But the biggest issue for authorities right now -- whether it's the SEC, the Treasury, or the Fed -- is stablecoins. The concern is that they offer bank-like services but operate outside the regulatory framework of a traditional bank.

As Powell explained, "Stablecoins are like money market funds, they're like bank deposits, but they're to some extent outside the regulatory perimeter and it's appropriate that they be regulated. Same activity, same regulation."

Stablecoin regulation is inevitable

Stablecoins are a type of cryptocurrency. Their prices are pegged to a more traditional commodity, such as the U.S. dollar or the price of gold, meaning these coins aren't subject to the same price volatility we see in the rest of the industry.

For example, the price of the biggest stablecoin on the market, Tether (USDT), is pegged to the U.S. dollar. It is a fiat-backed stablecoin, which means it should have $1 in reserve to support each USDT it issues.

However, as New York Attorney General Letitia James pointed out in February after the state banned Tether from operating there, "Tether’s claims that its virtual currency was fully backed by U.S. dollars at all times was a lie."

More recently, Tether has published details of the funds it holds in reserve.
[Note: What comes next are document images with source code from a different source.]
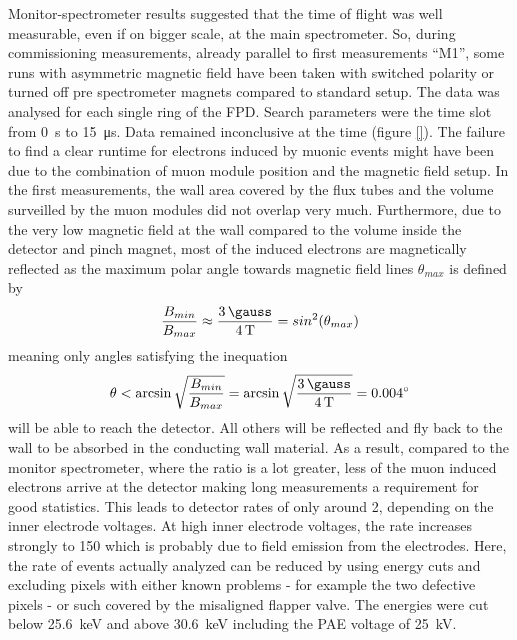   Monitor-spectrometer results suggested that the time of flight was well measurable, even if on bigger scale, at the main spectrometer. So, during commissioning measurements, already parallel to first measurements ``M1'', some runs with asymmetric magnetic field have been taken with switched polarity or turned off pre spectrometer magnets compared to standard setup.
  The data was analysed for each single ring of the FPD. Search parameters were the time slot from \SI{0}{\second} to \SI{15}{\micro\second}. Data remained inconclusive at the time (figure \ref{}). 
  The failure to find a clear runtime for electrons induced by muonic events might have been due to the combination of muon module position and the magnetic field setup. In the first measurements, the wall area covered by the flux tubes and the volume surveilled by the muon modules did not overlap very much. Furthermore, due to the very low magnetic field at the wall compared to the volume inside the detector and pinch magnet, most of the induced electrons are magnetically reflected as the maximum polar angle towards magnetic field lines $\theta_{max}$ is defined by
  \begin{equation}
  	\frac{B_{min}}{B_{max}} \approx \frac{\SI{3}{\gauss}}{\SI{4}{\tesla}} = sin^2(\theta_{max})
  \end{equation}
  meaning only angles satisfying the inequation
  \begin{equation}
  	\theta < \arcsin{\sqrt{\frac{B_{min}}{B_{max}}}} = \arcsin{\sqrt{\frac{\SI{3}{\gauss}}{\SI{4}{\tesla}}}} = \SI{0.004}{\degree}
  \end{equation}
	will be able to reach the detector. All others will be reflected and fly back to the wall to be absorbed in the conducting wall material. 
	As a result, compared to the monitor spectrometer, where the ratio is a lot greater, less of the muon induced electrons arrive at the detector making long measurements a requirement for good statistics. This leads to detector rates of only around \SI{2}{\cps}, depending on the inner electrode voltages.
	At high inner electrode voltages, the rate increases strongly to \SI{150}{\cps} which is probably due to field emission from the electrodes. Here, the rate of events actually analyzed can be reduced by using energy cuts and excluding pixels with either known problems - for example the two defective pixels - or such covered by the misaligned flapper valve. The energies were cut below \SI{25.6}{\kilo\electronvolt} and above \SI{30.6}{\kilo\electronvolt} including the PAE voltage of \SI{25}{\kilo\volt}.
But even that was not reassuring. Only 2.9% is held in actual cash. And almost half its total reserves are in something called commercial paper, which is a type of short-term debt.

If there had been a run on Tether, there may not have been enough money to meet that demand. Even now, because of the amount that Tether holds in commercial paper, it could be problematic if many investors try to withdraw their funds at once.

This is the clearest illustration of why authorities want to see additional controls on stablecoin activity.

What this means for investors

Powell's reassurance that the central bank won't ban cryptocurrencies is certainly reassuring. But any additional stablecoin regulation will still impact prices in the short term. Even if you don't own any stablecoins, these tokens underpin a lot of the cryptocurrency market. Tether alone is part of about half the Bitcoin trades, according to CoinDesk.

Given the important role stablecoins play, Tether's behavior illustrates the need for increased regulation in the long term. Indeed, several existing stablecoin projects would welcome stricter controls.

Cryptocurrency investment is risky, but investors should at least be able to trust that stablecoin projects can support the tokens they issue. As such, thoughtful stablecoin regulation could strengthen the foundations of the cryptocurrency market as a whole.